What Ghulam Nabi Azad said about the Congress party and Rahul Gandhi is correct, and what the party said about him in response is equally correct, but the balance of blame favours Azad. That is because his criticism of the party and its leader is more important than the faults that the party has now found in him. The first is an analysis of the decay of an institution by a person who has known it well and for long, and has himself been party to that decline, and the second is about what prompted him to do it. Azad may have had less than honourable reasons and personal motives to leave the party, but his reasons and motives do not detract from the value of his criticism. He is not the first person to say that the Congress is held captive to the Gandhi family, that there is no democracy in the party, nor to blame Rahul Gandhi for the party’s decline over the last decade. None of the words like ‘coterie’, ‘sycophants’, ‘remote control’ and ‘proxies’ that Azad used may be out of place about the party’s enclosed world at the top, although Azad, unsurprisingly, did not see or acknowledge that reality when he himself was part of that charmed circle, which he was for very long, and was enjoying its benefits.

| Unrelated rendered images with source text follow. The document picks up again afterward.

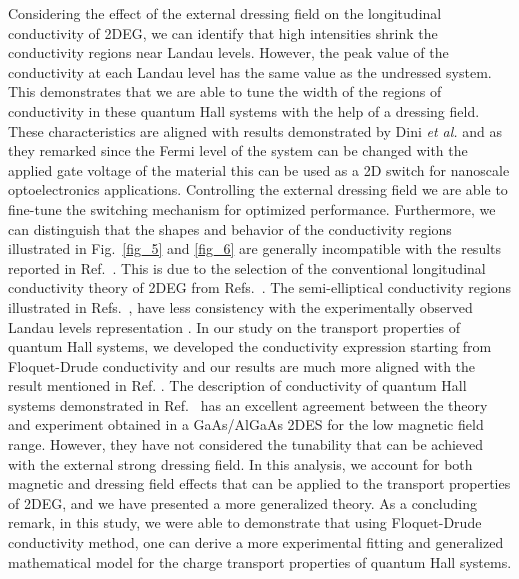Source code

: Considering the effect of the external dressing field on the longitudinal conductivity of 2DEG, we can identify that high intensities shrink the conductivity regions near Landau levels. However, the peak value of the conductivity at each Landau level has the same value as the undressed system. This demonstrates that we are able to tune the width of the regions of conductivity in these quantum Hall systems with the help of a dressing field.
These characteristics are aligned with results demonstrated by Dini \textit{et al.} \cite{dini16} and as they remarked since the Fermi level of the system can be changed with the applied gate voltage of the material this can be used as a 2D switch for nanoscale optoelectronics applications. Controlling  the external dressing field we are able to fine-tune the switching mechanism for optimized performance.
Furthermore, we can distinguish that the shapes and behavior of the conductivity regions illustrated in Fig.~\ref{fig_5} and \ref{fig_6} are generally incompatible with the results reported in Ref.~\cite{dini16}. This is due to the selection of the conventional longitudinal conductivity theory of 2DEG from Refs.~\cite{ando74_1,ando82}. The semi-elliptical conductivity regions illustrated in Refs.~\cite{dini16,ando74_1,ando82}, have less consistency with the experimentally observed Landau levels representation \cite{endo09}.
In our study on the transport properties of quantum Hall systems, we developed the conductivity expression starting from Floquet-Drude conductivity \cite{wackerl20} and our results are much more aligned with the result mentioned in Ref. \cite{endo09}.
The description of conductivity of quantum Hall systems demonstrated in Ref.~\cite{endo09} has an excellent agreement between the theory and experiment obtained in a GaAs/AlGaAs 2DES for the low magnetic field range. However, they have not considered the tunability that can be achieved with the external strong dressing field. In this analysis, we account for both magnetic and dressing field effects that can be applied to the transport properties of 2DEG, and we have presented a more generalized theory. As a concluding remark, in this study, we were able to demonstrate that using Floquet-Drude conductivity method, one can derive a more experimental fitting and generalized mathematical model for the charge transport properties of quantum Hall systems.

Also Read | The Congress presidency: Death by delay
Azad may have concentrated his fire on an individual for personal reasons, not least to please his newfound friend across the political divide. But many others who have left the party or may leave it have the same personal reasons, too, and that makes it a common ground. Most of them have held key positions in the party. When they vote with their feet, the party does not get stronger. A good section of the ‘G-23’ group that asked some questions has left and some more may go. That only shows the party’s inability to absorb dissent.

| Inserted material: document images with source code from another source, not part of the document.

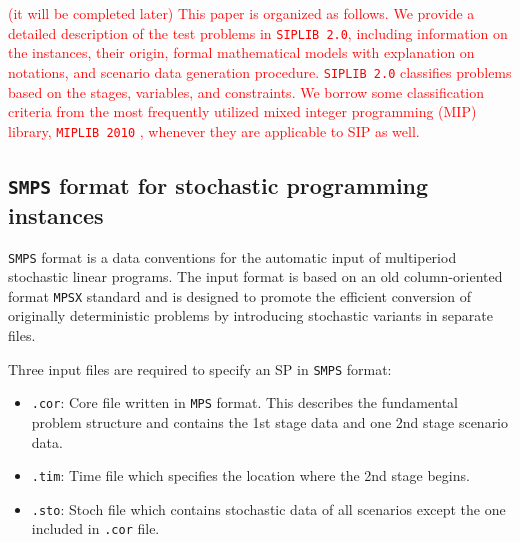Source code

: 
\textcolor{red}{(it will be completed later) This paper is organized as follows. We provide a detailed description of the test problems in \texttt{SIPLIB 2.0}, including information on the instances, their origin, formal mathematical models with explanation on notations, and scenario data generation procedure. \texttt{SIPLIB 2.0} classifies problems based on the stages, variables, and constraints. We borrow some classification criteria from the most frequently utilized mixed integer programming (MIP) library, \texttt{MIPLIB 2010} \cite{MIPLIB}, whenever they are applicable to SIP as well.}



\subsection{\texttt{SMPS} format for stochastic programming instances} \label{subsec:smps}
\texttt{SMPS} format \cite{SMPS} is a data conventions for the automatic input of multiperiod stochastic linear programs. The input format is based on an old column-oriented format \texttt{MPSX} standard and is designed to promote the efficient conversion of originally deterministic problems by introducing stochastic variants in separate files. 

Three input files are required to specify an SP in \texttt{SMPS} format:
\begin{itemize}
	\item \texttt{.cor}: Core file written in \texttt{MPS} format. This describes the fundamental problem structure and contains the 1st stage data and one 2nd stage scenario data.
	\item \texttt{.tim}: Time file which specifies the location where the 2nd stage begins.
	\item \texttt{.sto}: Stoch file which contains stochastic data of all scenarios except the one included in \texttt{.cor} file.
\end{itemize}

The crisis in the Congress, however, is bigger than the crisis of leadership that was known without Azad’s saying. The party is not clear about its ideology, it is confused about its strategies, and there is no consultative process on important issues. All this has to be seen in the bitterly competitive and hostile space it finds itself in when the room for its functioning is increasingly shrinking. These have to be addressed, but it has to first settle the leadership issue to be able to tackle the larger political challenge. It has set the election process rolling and a new president is expected to be in place in October. It has, in that process, a chance to reply to Azad and others and to make a statement about itself.